Roping outside is hard compared to chasing a single steer straight down the arena...your doing the same shot over and over again. I am not knocking team roping, but it is just different. Roping the dummy like you said is the biggest help. I do the same. But my dummy isn't as cool as yours, "Steve" is just a sawhorse I bought from Home Depot and screwed a calf head on to. I need to get one with horns too.
Even if I am not on a horse, I will walk around it and adjust my tip angle to my position I am to the calf/steer. Or like you said get on a horse and do it and practice certain shots. Like my husband taught me is you want to create the "V" shot. The higher degree of angle you are(up to 90*) the higher chance you have to catching. So if I am running straight behind a steer my chances are low because I am running the same angle also my loop will be flat side to side but probably tip down in front of my horses nose. If the calf is coming out of a corner and I am at a 45* angle to him my chances went way up. If the calf is running from my left to the right then my tip is going to match that by almost using a side arm and mimicking the angle. If he runs directly straight across in front of me and I am perpendicular to him at a 90*, then I will use a side arm, loop will be at 90*. Like my husband says you can look like a decent roper , even if your not, if you use your horse and set up your shots.
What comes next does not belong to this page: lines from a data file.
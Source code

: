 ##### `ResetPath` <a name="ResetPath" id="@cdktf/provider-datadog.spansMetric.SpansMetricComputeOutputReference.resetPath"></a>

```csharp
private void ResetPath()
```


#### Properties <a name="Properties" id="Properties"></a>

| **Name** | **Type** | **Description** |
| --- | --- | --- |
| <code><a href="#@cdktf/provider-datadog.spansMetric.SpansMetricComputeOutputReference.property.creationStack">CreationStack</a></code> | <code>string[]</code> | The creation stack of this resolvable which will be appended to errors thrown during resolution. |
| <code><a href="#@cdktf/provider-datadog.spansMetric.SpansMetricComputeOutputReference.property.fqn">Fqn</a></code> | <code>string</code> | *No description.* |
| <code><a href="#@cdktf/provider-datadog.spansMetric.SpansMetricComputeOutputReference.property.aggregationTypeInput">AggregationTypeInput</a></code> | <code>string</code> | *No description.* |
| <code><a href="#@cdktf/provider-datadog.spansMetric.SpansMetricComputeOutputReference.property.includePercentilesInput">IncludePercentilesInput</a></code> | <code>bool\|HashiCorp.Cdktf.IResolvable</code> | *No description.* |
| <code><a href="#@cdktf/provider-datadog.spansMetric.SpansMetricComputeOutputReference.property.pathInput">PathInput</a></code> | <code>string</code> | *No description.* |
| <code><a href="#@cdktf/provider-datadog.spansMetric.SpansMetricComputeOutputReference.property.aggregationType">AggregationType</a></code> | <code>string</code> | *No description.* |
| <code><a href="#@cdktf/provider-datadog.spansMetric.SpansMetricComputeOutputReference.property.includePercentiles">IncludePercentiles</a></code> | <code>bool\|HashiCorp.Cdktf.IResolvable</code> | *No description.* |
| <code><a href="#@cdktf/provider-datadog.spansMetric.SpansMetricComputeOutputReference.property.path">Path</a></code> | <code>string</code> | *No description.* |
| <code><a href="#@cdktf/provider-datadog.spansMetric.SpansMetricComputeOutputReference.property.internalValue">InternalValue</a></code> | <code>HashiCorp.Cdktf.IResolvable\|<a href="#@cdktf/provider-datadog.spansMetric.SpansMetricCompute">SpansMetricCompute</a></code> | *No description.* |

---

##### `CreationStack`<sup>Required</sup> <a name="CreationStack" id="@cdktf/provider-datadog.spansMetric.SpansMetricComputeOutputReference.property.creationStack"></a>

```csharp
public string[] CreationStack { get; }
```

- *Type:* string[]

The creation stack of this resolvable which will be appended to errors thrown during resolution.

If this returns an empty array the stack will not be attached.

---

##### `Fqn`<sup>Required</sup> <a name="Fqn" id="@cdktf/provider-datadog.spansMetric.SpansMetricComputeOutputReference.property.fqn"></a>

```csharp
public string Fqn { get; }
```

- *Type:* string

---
I have to practice this on the dummy...I have bad habits. And after last weeks roping display I was pretty disgusted with myself. I have been roping the dummy every time I walk by it and bought one of those little kiddy ropes for inside the house... my little Mexican dog has gotten wise and won't walk past me in the living room if I have it in my hand...little turd got smart fast. Those trashy roping steers are a pain to rope too...they are just flat out disrespectful. We had a couple last fall to play with. They didn't like getting heeled so if you didn't make an effort to push out to the right before you positioned your horse they would run to the left and try to rimfire who ever has him necked. Or they would lay down and sull up...not much fun to rope.
Elessar, good luck roping the dummy, then get you a couple of gentle steers to play with, something gentle where you can ride up and pull your rope off and don't make a big production out of....then after you get tired of them and wear them out...have a bbq.